**Exercise brief:** Your answer should consist of each line below that contains the string "application".

• • • • • • •

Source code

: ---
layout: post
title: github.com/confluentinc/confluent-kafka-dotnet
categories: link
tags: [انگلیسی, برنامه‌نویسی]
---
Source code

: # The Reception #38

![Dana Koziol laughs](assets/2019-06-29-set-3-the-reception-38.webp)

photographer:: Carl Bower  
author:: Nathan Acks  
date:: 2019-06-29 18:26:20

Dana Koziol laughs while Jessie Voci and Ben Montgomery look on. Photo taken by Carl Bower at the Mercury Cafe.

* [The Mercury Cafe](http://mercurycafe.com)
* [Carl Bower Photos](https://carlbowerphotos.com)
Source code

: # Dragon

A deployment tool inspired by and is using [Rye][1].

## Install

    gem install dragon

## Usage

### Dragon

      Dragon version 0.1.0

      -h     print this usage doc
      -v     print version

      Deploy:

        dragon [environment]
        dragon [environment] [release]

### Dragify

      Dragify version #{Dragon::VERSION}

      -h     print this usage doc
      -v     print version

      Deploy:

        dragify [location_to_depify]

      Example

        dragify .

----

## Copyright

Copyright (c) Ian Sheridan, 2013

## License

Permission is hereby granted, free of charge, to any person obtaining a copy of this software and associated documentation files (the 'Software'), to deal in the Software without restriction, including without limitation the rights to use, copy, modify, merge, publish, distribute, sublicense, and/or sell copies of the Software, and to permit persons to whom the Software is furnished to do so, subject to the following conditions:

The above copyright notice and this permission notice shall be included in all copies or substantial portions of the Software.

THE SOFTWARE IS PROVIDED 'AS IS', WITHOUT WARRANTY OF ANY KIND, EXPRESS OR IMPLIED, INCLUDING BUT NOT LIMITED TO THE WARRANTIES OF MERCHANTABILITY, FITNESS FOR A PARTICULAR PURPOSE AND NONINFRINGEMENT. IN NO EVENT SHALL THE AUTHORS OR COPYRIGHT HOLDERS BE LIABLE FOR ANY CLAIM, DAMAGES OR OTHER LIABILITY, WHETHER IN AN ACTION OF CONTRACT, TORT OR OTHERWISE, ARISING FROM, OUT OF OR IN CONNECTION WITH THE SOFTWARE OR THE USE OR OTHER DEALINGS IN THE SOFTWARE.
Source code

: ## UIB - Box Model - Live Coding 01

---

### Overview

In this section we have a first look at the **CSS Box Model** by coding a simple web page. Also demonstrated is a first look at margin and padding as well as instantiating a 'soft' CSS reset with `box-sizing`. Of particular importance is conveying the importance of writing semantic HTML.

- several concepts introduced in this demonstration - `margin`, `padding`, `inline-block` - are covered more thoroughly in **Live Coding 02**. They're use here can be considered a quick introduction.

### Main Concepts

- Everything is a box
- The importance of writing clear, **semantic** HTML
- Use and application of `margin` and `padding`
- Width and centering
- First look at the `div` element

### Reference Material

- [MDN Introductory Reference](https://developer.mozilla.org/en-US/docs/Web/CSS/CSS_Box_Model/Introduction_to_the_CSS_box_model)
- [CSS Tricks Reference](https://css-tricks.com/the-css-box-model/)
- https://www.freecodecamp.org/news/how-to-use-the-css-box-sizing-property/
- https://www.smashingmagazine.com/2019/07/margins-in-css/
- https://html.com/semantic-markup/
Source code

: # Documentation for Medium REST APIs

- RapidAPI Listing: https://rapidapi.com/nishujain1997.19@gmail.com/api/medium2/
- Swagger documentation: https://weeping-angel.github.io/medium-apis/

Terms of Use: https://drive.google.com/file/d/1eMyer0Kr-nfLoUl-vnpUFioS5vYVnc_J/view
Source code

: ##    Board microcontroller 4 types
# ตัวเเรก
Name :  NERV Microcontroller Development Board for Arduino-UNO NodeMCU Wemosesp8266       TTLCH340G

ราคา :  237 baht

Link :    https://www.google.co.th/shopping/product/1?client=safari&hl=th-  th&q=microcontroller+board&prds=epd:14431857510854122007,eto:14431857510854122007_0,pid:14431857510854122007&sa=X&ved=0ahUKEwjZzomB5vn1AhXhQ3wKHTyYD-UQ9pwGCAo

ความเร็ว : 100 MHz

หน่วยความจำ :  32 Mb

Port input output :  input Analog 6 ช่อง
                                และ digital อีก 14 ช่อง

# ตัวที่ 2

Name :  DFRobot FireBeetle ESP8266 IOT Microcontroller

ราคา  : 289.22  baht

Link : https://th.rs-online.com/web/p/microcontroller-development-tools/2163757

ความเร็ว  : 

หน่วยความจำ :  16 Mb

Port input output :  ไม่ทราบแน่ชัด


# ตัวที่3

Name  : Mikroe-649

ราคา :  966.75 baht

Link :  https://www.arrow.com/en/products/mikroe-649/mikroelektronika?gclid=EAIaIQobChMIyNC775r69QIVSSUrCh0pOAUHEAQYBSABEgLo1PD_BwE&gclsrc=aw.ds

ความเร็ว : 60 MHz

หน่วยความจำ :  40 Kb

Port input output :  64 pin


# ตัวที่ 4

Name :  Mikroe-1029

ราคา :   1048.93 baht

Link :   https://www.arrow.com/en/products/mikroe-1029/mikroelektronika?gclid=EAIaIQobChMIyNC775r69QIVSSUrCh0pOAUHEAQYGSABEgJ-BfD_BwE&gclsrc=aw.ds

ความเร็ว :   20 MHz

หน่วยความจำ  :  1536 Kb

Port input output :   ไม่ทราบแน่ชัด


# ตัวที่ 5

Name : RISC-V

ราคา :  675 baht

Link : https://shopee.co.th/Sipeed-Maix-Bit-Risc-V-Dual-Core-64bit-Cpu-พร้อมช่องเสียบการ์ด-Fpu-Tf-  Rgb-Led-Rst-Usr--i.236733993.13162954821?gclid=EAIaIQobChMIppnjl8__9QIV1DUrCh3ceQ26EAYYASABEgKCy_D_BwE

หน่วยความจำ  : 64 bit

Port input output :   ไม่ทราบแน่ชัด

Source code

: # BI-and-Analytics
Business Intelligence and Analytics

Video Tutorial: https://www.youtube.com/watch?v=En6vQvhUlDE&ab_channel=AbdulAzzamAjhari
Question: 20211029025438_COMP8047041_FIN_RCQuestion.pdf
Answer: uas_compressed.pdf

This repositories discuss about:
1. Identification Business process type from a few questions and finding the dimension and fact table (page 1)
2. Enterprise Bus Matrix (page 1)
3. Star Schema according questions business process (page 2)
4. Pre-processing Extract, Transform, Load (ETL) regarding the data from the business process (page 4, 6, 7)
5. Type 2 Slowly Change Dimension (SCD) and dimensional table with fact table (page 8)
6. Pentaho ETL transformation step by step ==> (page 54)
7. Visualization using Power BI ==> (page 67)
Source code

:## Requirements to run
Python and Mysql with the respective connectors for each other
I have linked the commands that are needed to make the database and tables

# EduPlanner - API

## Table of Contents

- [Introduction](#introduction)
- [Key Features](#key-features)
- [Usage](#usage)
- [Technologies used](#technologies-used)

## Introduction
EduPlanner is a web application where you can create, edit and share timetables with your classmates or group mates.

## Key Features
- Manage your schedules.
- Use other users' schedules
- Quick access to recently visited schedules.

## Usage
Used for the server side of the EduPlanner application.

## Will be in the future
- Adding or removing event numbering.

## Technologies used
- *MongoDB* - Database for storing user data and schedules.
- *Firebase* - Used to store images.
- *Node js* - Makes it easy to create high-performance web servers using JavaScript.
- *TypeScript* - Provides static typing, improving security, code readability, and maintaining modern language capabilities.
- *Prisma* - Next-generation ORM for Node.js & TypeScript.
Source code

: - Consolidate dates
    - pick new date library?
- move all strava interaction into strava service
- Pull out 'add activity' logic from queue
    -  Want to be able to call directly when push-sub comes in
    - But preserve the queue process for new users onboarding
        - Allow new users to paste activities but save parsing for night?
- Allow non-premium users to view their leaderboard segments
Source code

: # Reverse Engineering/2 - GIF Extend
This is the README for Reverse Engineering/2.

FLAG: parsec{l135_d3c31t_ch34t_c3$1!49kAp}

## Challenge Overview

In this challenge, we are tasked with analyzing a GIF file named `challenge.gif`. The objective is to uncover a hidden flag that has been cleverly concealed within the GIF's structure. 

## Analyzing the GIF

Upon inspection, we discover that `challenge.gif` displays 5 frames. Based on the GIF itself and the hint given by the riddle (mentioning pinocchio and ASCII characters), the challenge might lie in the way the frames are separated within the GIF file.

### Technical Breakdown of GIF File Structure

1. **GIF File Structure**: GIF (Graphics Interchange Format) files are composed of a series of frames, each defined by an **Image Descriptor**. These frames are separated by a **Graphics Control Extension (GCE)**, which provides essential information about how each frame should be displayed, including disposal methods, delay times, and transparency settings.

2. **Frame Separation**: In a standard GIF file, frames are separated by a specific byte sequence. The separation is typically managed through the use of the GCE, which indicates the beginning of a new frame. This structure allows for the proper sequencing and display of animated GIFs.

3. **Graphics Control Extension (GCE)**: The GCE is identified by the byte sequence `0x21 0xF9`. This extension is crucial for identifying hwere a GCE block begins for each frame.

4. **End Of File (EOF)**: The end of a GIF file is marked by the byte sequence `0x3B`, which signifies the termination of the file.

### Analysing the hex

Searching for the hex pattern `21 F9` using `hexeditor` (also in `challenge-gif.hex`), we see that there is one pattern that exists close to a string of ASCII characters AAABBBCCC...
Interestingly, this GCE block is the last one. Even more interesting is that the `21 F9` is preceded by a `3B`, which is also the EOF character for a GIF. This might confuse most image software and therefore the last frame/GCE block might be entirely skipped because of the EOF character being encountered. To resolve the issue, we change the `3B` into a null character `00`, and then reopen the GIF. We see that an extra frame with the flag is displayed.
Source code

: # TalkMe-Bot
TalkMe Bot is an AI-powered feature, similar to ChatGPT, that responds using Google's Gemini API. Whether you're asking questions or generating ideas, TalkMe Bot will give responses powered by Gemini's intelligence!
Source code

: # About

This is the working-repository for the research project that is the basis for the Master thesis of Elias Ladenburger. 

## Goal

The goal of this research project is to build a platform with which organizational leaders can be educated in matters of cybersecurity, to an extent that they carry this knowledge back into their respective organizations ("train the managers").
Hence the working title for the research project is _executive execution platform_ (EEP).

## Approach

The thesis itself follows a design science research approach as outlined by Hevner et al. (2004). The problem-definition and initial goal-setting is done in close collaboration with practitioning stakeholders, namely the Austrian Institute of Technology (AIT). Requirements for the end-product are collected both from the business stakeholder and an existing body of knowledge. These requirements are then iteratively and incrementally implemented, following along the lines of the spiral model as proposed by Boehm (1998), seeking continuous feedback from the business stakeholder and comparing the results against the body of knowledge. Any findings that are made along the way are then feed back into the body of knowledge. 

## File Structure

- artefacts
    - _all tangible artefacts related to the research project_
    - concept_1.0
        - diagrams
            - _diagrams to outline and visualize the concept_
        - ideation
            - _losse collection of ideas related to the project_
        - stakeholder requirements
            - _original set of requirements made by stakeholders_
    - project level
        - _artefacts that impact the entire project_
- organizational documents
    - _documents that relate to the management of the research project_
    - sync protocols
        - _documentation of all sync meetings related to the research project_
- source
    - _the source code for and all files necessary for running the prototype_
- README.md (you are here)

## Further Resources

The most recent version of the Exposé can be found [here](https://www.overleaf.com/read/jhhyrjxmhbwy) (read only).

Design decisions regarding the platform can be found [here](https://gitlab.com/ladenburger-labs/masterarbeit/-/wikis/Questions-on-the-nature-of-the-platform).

• • • • • • •

**Expected answer:**
- Use and application of `margin` and `padding`
EduPlanner is a web application where you can create, edit and share timetables with your classmates or group mates.
Used for the server side of the EduPlanner application.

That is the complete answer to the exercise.